If you’re struggling to get dinner on the table each night, batch cooking may be the answer you’re looking for! Batch cooking is when you set aside one to two hours each week to prepare larger portions of meals or parts of meals to be eaten throughout the week. So instead of spending 45 minutes or more cooking each night, you can pull a complete meal together in the time it takes to reheat it and serve. These meals can be stored in the refrigerator and eaten in the coming days, or frozen for weeks or months later. Typically, batch cooking is done on the day you do your grocery shopping so that you can prepare the meals even before putting the groceries away.

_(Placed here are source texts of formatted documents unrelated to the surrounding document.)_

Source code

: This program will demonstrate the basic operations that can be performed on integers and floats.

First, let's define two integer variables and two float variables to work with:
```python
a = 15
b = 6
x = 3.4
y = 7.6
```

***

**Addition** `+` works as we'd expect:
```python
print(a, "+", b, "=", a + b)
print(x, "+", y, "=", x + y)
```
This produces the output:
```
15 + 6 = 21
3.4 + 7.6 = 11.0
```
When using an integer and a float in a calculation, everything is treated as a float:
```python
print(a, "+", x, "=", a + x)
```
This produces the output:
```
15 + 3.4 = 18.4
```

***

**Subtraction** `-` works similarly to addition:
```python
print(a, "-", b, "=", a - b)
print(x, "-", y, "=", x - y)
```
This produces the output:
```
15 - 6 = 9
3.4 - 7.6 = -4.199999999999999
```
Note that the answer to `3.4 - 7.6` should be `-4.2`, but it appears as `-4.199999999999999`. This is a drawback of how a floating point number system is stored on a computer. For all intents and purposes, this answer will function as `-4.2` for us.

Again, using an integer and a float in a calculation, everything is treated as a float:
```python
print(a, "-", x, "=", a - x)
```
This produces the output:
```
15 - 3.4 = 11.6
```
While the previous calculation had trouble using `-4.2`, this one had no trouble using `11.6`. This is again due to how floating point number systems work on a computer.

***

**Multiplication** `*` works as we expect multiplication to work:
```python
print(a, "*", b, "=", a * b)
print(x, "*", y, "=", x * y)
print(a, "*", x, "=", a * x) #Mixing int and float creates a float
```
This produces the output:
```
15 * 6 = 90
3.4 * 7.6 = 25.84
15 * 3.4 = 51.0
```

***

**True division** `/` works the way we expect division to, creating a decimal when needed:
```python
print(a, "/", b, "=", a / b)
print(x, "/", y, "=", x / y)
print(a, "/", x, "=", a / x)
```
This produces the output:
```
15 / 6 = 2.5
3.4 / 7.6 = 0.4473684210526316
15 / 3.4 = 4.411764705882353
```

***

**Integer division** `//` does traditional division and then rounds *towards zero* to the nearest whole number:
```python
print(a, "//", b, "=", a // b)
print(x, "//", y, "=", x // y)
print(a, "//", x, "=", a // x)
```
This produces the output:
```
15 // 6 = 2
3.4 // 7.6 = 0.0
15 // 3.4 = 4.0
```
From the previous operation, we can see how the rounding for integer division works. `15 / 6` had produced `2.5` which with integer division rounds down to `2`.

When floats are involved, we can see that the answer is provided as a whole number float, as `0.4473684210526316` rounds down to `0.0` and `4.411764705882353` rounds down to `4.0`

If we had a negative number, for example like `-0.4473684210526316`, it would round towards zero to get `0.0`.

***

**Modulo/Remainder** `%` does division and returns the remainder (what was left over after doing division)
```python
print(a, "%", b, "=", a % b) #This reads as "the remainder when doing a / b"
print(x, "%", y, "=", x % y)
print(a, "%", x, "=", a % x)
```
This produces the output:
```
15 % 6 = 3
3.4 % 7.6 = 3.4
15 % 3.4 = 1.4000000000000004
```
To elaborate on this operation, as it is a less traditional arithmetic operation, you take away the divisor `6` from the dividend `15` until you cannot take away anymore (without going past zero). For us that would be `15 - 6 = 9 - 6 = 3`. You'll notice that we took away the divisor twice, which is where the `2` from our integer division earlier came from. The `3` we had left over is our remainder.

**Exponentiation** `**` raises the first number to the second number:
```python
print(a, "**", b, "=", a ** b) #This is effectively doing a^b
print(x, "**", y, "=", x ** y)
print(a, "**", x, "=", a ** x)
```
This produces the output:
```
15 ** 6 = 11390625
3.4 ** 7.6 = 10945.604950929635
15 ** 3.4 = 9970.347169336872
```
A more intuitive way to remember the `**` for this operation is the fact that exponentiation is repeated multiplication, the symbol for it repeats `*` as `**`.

Wondering how to incorporate some batch cooking techniques into your routine? Give these suggestions a try.

Breakfast If finding time to eat breakfast in the morning is your greatest challenge, you can use batch cooking to prepare breakfast meals that simply need to be reheated or assembled in the morning.

Smoothies: Put smoothie ingredients into large resealable bags and store in the freezer for when you need them. Or, make a large batch of smoothies and store in freezable cups. Simply put one into the refrigerator to thaw overnight and enjoy in the morning.

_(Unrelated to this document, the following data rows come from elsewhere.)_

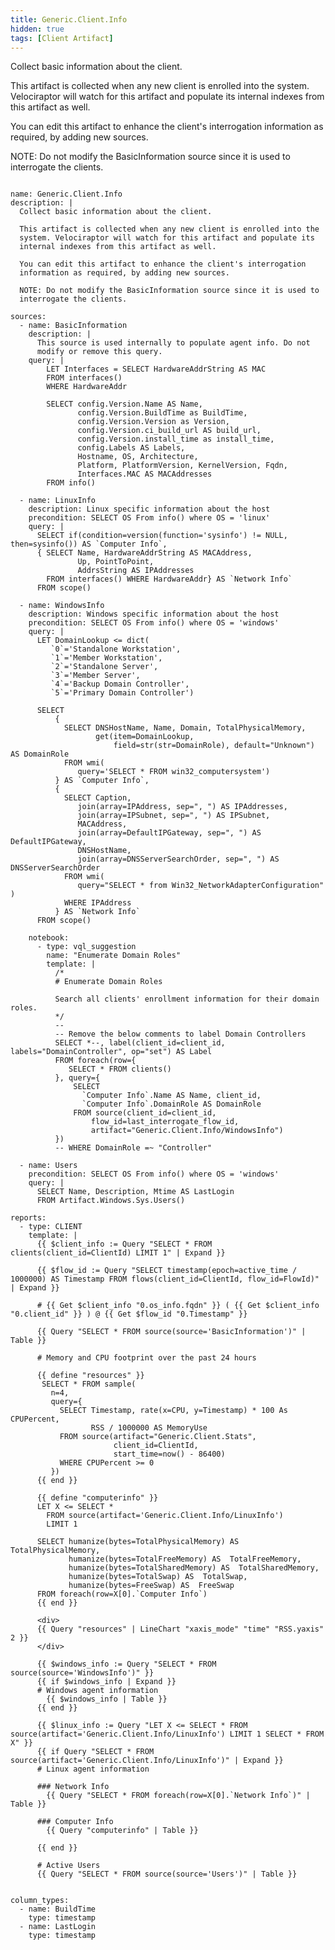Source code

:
 ```yaml
---
title: Generic.Client.Info
hidden: true
tags: [Client Artifact]
---
```


Collect basic information about the client.

This artifact is collected when any new client is enrolled into the
system. Velociraptor will watch for this artifact and populate its
internal indexes from this artifact as well.

You can edit this artifact to enhance the client's interrogation
information as required, by adding new sources.

NOTE: Do not modify the BasicInformation source since it is used to
interrogate the clients.


<pre><code class="language-yaml">
name: Generic.Client.Info
description: |
  Collect basic information about the client.

  This artifact is collected when any new client is enrolled into the
  system. Velociraptor will watch for this artifact and populate its
  internal indexes from this artifact as well.

  You can edit this artifact to enhance the client's interrogation
  information as required, by adding new sources.

  NOTE: Do not modify the BasicInformation source since it is used to
  interrogate the clients.

sources:
  - name: BasicInformation
    description: |
      This source is used internally to populate agent info. Do not
      modify or remove this query.
    query: |
        LET Interfaces = SELECT HardwareAddrString AS MAC
        FROM interfaces()
        WHERE HardwareAddr

        SELECT config.Version.Name AS Name,
               config.Version.BuildTime as BuildTime,
               config.Version.Version as Version,
               config.Version.ci_build_url AS build_url,
               config.Version.install_time as install_time,
               config.Labels AS Labels,
               Hostname, OS, Architecture,
               Platform, PlatformVersion, KernelVersion, Fqdn,
               Interfaces.MAC AS MACAddresses
        FROM info()

  - name: LinuxInfo
    description: Linux specific information about the host
    precondition: SELECT OS From info() where OS = 'linux'
    query: |
      SELECT if(condition=version(function='sysinfo') != NULL, then=sysinfo()) AS `Computer Info`,
      { SELECT Name, HardwareAddrString AS MACAddress,
               Up, PointToPoint,
               AddrsString AS IPAddresses
        FROM interfaces() WHERE HardwareAddr} AS `Network Info`
      FROM scope()

  - name: WindowsInfo
    description: Windows specific information about the host
    precondition: SELECT OS From info() where OS = 'windows'
    query: |
      LET DomainLookup &lt;= dict(
         `0`='Standalone Workstation',
         `1`='Member Workstation',
         `2`='Standalone Server',
         `3`='Member Server',
         `4`='Backup Domain Controller',
         `5`='Primary Domain Controller')

      SELECT
          {
            SELECT DNSHostName, Name, Domain, TotalPhysicalMemory,
                   get(item=DomainLookup,
                       field=str(str=DomainRole), default="Unknown") AS DomainRole
            FROM wmi(
               query='SELECT * FROM win32_computersystem')
          } AS `Computer Info`,
          {
            SELECT Caption,
               join(array=IPAddress, sep=", ") AS IPAddresses,
               join(array=IPSubnet, sep=", ") AS IPSubnet,
               MACAddress,
               join(array=DefaultIPGateway, sep=", ") AS DefaultIPGateway,
               DNSHostName,
               join(array=DNSServerSearchOrder, sep=", ") AS DNSServerSearchOrder
            FROM wmi(
               query="SELECT * from Win32_NetworkAdapterConfiguration" )
            WHERE IPAddress
          } AS `Network Info`
      FROM scope()

    notebook:
      - type: vql_suggestion
        name: "Enumerate Domain Roles"
        template: |
          /*
          # Enumerate Domain Roles

          Search all clients' enrollment information for their domain roles.
          */
          --
          -- Remove the below comments to label Domain Controllers
          SELECT *--, label(client_id=client_id, labels="DomainController", op="set") AS Label
          FROM foreach(row={
             SELECT * FROM clients()
          }, query={
              SELECT
                `Computer Info`.Name AS Name, client_id,
                `Computer Info`.DomainRole AS DomainRole
              FROM source(client_id=client_id,
                  flow_id=last_interrogate_flow_id,
                  artifact="Generic.Client.Info/WindowsInfo")
          })
          -- WHERE DomainRole =~ "Controller"

  - name: Users
    precondition: SELECT OS From info() where OS = 'windows'
    query: |
      SELECT Name, Description, Mtime AS LastLogin
      FROM Artifact.Windows.Sys.Users()

reports:
  - type: CLIENT
    template: |
      {{ $client_info := Query "SELECT * FROM clients(client_id=ClientId) LIMIT 1" | Expand }}

      {{ $flow_id := Query "SELECT timestamp(epoch=active_time / 1000000) AS Timestamp FROM flows(client_id=ClientId, flow_id=FlowId)" | Expand }}

      # {{ Get $client_info "0.os_info.fqdn" }} ( {{ Get $client_info "0.client_id" }} ) @ {{ Get $flow_id "0.Timestamp" }}

      {{ Query "SELECT * FROM source(source='BasicInformation')" | Table }}

      # Memory and CPU footprint over the past 24 hours

      {{ define "resources" }}
       SELECT * FROM sample(
         n=4,
         query={
           SELECT Timestamp, rate(x=CPU, y=Timestamp) * 100 As CPUPercent,
                  RSS / 1000000 AS MemoryUse
           FROM source(artifact="Generic.Client.Stats",
                       client_id=ClientId,
                       start_time=now() - 86400)
           WHERE CPUPercent &gt;= 0
         })
      {{ end }}

      {{ define "computerinfo" }}
      LET X &lt;= SELECT *
        FROM source(artifact='Generic.Client.Info/LinuxInfo')
        LIMIT 1

      SELECT humanize(bytes=TotalPhysicalMemory) AS  TotalPhysicalMemory,
             humanize(bytes=TotalFreeMemory) AS  TotalFreeMemory,
             humanize(bytes=TotalSharedMemory) AS  TotalSharedMemory,
             humanize(bytes=TotalSwap) AS  TotalSwap,
             humanize(bytes=FreeSwap) AS  FreeSwap
      FROM foreach(row=X[0].`Computer Info`)
      {{ end }}

      &lt;div&gt;
      {{ Query "resources" | LineChart "xaxis_mode" "time" "RSS.yaxis" 2 }}
      &lt;/div&gt;

      {{ $windows_info := Query "SELECT * FROM source(source='WindowsInfo')" }}
      {{ if $windows_info | Expand }}
      # Windows agent information
        {{ $windows_info | Table }}
      {{ end }}

      {{ $linux_info := Query "LET X &lt;= SELECT * FROM source(artifact='Generic.Client.Info/LinuxInfo') LIMIT 1 SELECT * FROM X" }}
      {{ if Query "SELECT * FROM source(artifact='Generic.Client.Info/LinuxInfo')" | Expand }}
      # Linux agent information

      ### Network Info
        {{ Query "SELECT * FROM foreach(row=X[0].`Network Info`)" | Table }}

      ### Computer Info
        {{ Query "computerinfo" | Table }}

      {{ end }}

      # Active Users
      {{ Query "SELECT * FROM source(source='Users')" | Table }}


column_types:
  - name: BuildTime
    type: timestamp
  - name: LastLogin
    type: timestamp

</code></pre>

Baked Oatmeal: Make double batches of this recipe for breakfast all week, or freeze in individual portions for later!

Eggs: Mini frittatas are ready in seconds after popping them in the microwave. This is also a great way to use up leftover vegetables.

Fruit: Even just washing and cutting fresh fruit when you bring it home can be a huge time saver. Keep a bowl of fruit salad in the fridge to add to yogurt, or enjoy as a snack.

Lunch and Dinner

If finding the time to prepare a nutritious lunch or dinner is your greatest challenge, you can use batch cooking to prepare sides or main dishes that require a simple re-heat when you’re ready to eat.

Vegetables: Make a large garden salad to serve as a side or as the main meal if you add some protein. Roasted vegetables are another great option. Select three vegetables each week and roast them together on a large sheet pan. These vegetables can be reheated throughout the week as sides, added to soups and pasta dishes, or even turned into sauces.

Proteins: Baked or grilled chicken breast is a great protein to make ahead because of its versatility. Whether it’s on a salad, part of a sandwich or in a stir fry, there are so many possibilities it’s difficult to get bored.

Starches: Whole grains are a great addition to meals but can take 30 minutes or more to cook. To save time, choose one whole grain such as wild rice, quinoa, or barley and cook a large batch to store in the fridge for the week. That way you can heat up what you need.

If the thought of preparing all of these components is intimidating, start by choosing one and slowly add to your batch cooking routine over time. Before you know it, you’ll have a system in place that makes meal planning and prep a fast and enjoyable experience.